(RECORDS SUPPLIED begins)
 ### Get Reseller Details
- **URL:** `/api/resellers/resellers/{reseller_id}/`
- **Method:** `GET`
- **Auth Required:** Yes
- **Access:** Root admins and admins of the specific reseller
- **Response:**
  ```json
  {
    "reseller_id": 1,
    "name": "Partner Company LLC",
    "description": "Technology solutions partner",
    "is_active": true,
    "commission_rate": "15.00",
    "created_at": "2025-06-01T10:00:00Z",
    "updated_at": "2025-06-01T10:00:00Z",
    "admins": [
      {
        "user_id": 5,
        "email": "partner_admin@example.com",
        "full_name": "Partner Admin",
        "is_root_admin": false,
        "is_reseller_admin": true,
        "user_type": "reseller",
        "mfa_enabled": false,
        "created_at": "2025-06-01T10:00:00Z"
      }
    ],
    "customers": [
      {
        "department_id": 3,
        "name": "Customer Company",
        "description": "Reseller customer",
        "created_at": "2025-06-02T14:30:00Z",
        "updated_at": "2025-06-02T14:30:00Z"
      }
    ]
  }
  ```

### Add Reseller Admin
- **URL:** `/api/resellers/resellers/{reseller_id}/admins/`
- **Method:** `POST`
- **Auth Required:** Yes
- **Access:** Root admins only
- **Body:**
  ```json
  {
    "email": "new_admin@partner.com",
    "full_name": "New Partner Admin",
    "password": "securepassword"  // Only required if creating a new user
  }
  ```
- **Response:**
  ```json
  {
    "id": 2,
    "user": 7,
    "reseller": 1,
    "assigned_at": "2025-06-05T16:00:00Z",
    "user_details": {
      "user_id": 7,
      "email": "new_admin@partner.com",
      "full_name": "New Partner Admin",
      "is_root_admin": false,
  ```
(RECORDS SUPPLIED ends)
▸ **PROBLEM TO SOLVE**
Your task is to print all of the records exactly.

▸ **TASK SOLUTION**
 ### Get Reseller Details
- **URL:** `/api/resellers/resellers/{reseller_id}/`
- **Method:** `GET`
- **Auth Required:** Yes
- **Access:** Root admins and admins of the specific reseller
- **Response:**
  ```json
  {
    "reseller_id": 1,
    "name": "Partner Company LLC",
    "description": "Technology solutions partner",
    "is_active": true,
    "commission_rate": "15.00",
    "created_at": "2025-06-01T10:00:00Z",
    "updated_at": "2025-06-01T10:00:00Z",
    "admins": [
      {
        "user_id": 5,
        "email": "partner_admin@example.com",
        "full_name": "Partner Admin",
        "is_root_admin": false,
        "is_reseller_admin": true,
        "user_type": "reseller",
        "mfa_enabled": false,
        "created_at": "2025-06-01T10:00:00Z"
      }
    ],
    "customers": [
      {
        "department_id": 3,
        "name": "Customer Company",
        "description": "Reseller customer",
        "created_at": "2025-06-02T14:30:00Z",
        "updated_at": "2025-06-02T14:30:00Z"
      }
    ]
  }
  ```

### Add Reseller Admin
- **URL:** `/api/resellers/resellers/{reseller_id}/admins/`
- **Method:** `POST`
- **Auth Required:** Yes
- **Access:** Root admins only
- **Body:**
  ```json
  {
    "email": "new_admin@partner.com",
    "full_name": "New Partner Admin",
    "password": "securepassword"  // Only required if creating a new user
  }
  ```
- **Response:**
  ```json
  {
    "id": 2,
    "user": 7,
    "reseller": 1,
    "assigned_at": "2025-06-05T16:00:00Z",
    "user_details": {
      "user_id": 7,
      "email": "new_admin@partner.com",
      "full_name": "New Partner Admin",
      "is_root_admin": false,
  ```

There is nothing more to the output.